[Records from a data collection]
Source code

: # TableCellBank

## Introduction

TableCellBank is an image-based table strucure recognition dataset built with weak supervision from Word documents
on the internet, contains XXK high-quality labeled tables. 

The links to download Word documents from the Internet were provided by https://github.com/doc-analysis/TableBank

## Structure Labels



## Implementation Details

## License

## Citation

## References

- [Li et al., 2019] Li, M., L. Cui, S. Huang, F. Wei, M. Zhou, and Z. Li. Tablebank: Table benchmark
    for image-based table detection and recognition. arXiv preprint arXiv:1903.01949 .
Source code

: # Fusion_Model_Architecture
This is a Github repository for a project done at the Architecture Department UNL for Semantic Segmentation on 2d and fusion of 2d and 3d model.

Instructions to follow> Having read the entries, output all of them verbatim.

Solution for this task>
Source code

: # TableCellBank

## Introduction

TableCellBank is an image-based table strucure recognition dataset built with weak supervision from Word documents
on the internet, contains XXK high-quality labeled tables. 

The links to download Word documents from the Internet were provided by https://github.com/doc-analysis/TableBank

## Structure Labels



## Implementation Details

## License

## Citation

## References

- [Li et al., 2019] Li, M., L. Cui, S. Huang, F. Wei, M. Zhou, and Z. Li. Tablebank: Table benchmark
    for image-based table detection and recognition. arXiv preprint arXiv:1903.01949 .
Source code

: # Fusion_Model_Architecture
This is a Github repository for a project done at the Architecture Department UNL for Semantic Segmentation on 2d and fusion of 2d and 3d model.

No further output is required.